Ivan Ring allegedly died at the hands of the servants of Khan Kuchum Karachi’s adviser, who treacherously lured the ataman and 40 other Cossacks into a trap. However, if the envoys of Karachi came to Kashlyk, as stated in the work of Semyon Esipov, they should have literally encountered there the people of the governor Semyon Bolkhovsky, who had arrived exactly to help Ermak. In addition, could a dashing band led by an experienced ataman be flattered by the promises of an enemy nobleman? Be that as it may, what happened was a legend already for the first chroniclers of the campaign.


“The Ermakov ambassadors - Ataman Ring and his comrades strike Ivan the Terrible with their foreheads for the Kingdom of Siberia.” 19th century engraving

Finally, the date of Ermak’s own death is approximately clear - it overtook the victor Kuchum in August 1584. Her circumstances are shrouded in the fog of uncertainty. It is likely that the chieftain drowned in the river during the battle. However, the legend about the death of Ermak due to the heavy shell donated by Ivan the Terrible allegedly dragging him to the bottom should remain among the legends.

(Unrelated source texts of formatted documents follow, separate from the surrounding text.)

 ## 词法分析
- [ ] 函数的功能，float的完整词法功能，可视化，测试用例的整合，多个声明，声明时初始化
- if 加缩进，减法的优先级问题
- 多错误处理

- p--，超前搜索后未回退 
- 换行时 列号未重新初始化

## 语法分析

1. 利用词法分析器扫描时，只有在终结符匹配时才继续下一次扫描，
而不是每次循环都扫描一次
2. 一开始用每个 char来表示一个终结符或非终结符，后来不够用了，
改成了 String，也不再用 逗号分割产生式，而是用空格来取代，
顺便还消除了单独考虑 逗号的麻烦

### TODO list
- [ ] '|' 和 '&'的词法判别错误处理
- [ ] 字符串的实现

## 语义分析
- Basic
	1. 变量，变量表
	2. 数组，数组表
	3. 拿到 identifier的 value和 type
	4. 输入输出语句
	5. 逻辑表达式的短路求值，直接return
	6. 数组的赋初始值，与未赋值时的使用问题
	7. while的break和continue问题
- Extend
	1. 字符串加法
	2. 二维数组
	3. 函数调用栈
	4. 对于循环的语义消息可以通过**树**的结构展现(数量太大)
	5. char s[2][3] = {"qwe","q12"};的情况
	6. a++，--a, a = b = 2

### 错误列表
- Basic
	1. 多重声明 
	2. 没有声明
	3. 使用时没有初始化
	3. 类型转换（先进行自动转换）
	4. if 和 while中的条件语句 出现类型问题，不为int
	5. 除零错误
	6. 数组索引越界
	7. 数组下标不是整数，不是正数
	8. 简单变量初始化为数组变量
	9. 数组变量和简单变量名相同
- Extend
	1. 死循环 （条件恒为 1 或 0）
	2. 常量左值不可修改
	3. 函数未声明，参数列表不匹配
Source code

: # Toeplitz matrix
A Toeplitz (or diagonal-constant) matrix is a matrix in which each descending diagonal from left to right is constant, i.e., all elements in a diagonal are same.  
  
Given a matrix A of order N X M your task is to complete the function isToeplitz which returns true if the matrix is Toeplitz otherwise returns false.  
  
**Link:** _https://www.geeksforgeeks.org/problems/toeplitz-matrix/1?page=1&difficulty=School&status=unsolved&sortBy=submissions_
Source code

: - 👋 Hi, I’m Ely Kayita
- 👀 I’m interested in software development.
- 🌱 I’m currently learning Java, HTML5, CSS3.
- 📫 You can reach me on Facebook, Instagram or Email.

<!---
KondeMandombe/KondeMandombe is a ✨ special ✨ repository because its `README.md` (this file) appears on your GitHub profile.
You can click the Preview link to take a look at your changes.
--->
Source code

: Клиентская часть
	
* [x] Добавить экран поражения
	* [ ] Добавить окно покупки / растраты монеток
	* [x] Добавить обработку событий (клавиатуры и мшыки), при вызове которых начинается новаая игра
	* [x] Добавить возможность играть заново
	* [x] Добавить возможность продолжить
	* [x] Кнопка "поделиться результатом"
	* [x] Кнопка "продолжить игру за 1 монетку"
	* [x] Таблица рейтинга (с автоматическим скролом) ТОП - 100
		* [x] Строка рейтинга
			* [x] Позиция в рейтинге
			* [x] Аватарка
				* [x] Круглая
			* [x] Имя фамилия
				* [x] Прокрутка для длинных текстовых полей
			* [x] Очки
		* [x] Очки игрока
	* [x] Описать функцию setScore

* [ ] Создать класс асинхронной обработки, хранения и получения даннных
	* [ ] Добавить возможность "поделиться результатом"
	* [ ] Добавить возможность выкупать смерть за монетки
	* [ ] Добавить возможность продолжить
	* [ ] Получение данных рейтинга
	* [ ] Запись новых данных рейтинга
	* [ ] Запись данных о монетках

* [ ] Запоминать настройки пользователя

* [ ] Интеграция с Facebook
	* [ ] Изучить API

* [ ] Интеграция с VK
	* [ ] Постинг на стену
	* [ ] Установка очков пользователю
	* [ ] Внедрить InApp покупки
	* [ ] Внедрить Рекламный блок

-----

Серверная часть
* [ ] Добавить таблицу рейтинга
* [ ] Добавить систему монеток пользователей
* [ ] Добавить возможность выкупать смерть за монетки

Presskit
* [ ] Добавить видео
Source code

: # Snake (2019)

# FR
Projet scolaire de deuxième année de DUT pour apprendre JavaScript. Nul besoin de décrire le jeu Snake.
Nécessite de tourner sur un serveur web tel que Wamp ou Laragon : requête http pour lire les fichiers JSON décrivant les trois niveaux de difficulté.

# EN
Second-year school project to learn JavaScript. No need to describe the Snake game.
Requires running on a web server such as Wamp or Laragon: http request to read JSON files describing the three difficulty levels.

In conclusion, I would like to return to the debate about Ermak’s small homeland: perhaps, they are not accidental after all. A simple Cossack was destined to become, without exaggeration, a national hero, the personification of Russia’s movement to the east, “beyond the Stone,” to the Pacific Ocean - and a pioneer on this path. Ermak’s Siberian campaign took place on the eve of the Time of Troubles. It crippled the state, but did not erase the track trodden by the ataman. In a certain sense, two dates - November 5, the day Yermak captured the capital of the Siberian Khanate, and November 4, now National Unity Day - are brought together in Russian history not only by the calendar.

Literature:

  1. Zuev A.S. Motivation of actions and tactics of Ermak’s squad in relation to Siberian foreigners // Ural Historical Bulletin. 2011. No. 3 (23). pp. 26-34.
  2. Zuev Yu. A., Kadyrbaev A. Sh. Ermak’s campaign in Siberia: Turkic motifs in the Russian theme // Bulletin of Eurasia. 2000. No. 3 (10). pp. 38-60.
  3. Skrynnikov R. G. Ermak. M., 2008.
  4. Solodkin Ya. G. “Ermakovo capture” of Siberia: debatable problems of history and source study. Nizhnevartovsk, 2015.
  5. Solodkin Ya. G. “Ermakovo capture” of Siberia: riddles and solutions. Nizhnevartovsk, 2010.
  6. Solodkin Ya. G. Ostyak princes and Khan Kuchum on the eve of the “Capture of Siberia” (on the interpretation of one chronicle news // Bulletin of Ugric Studies. 2017. No. 1 (28). P. 128-135.
  7. Shashkov A. T. Ermak’s Siberian campaign: chronology of events of 1581-1582. // News of Ural State University. 1997. No. 7. P. 35-50.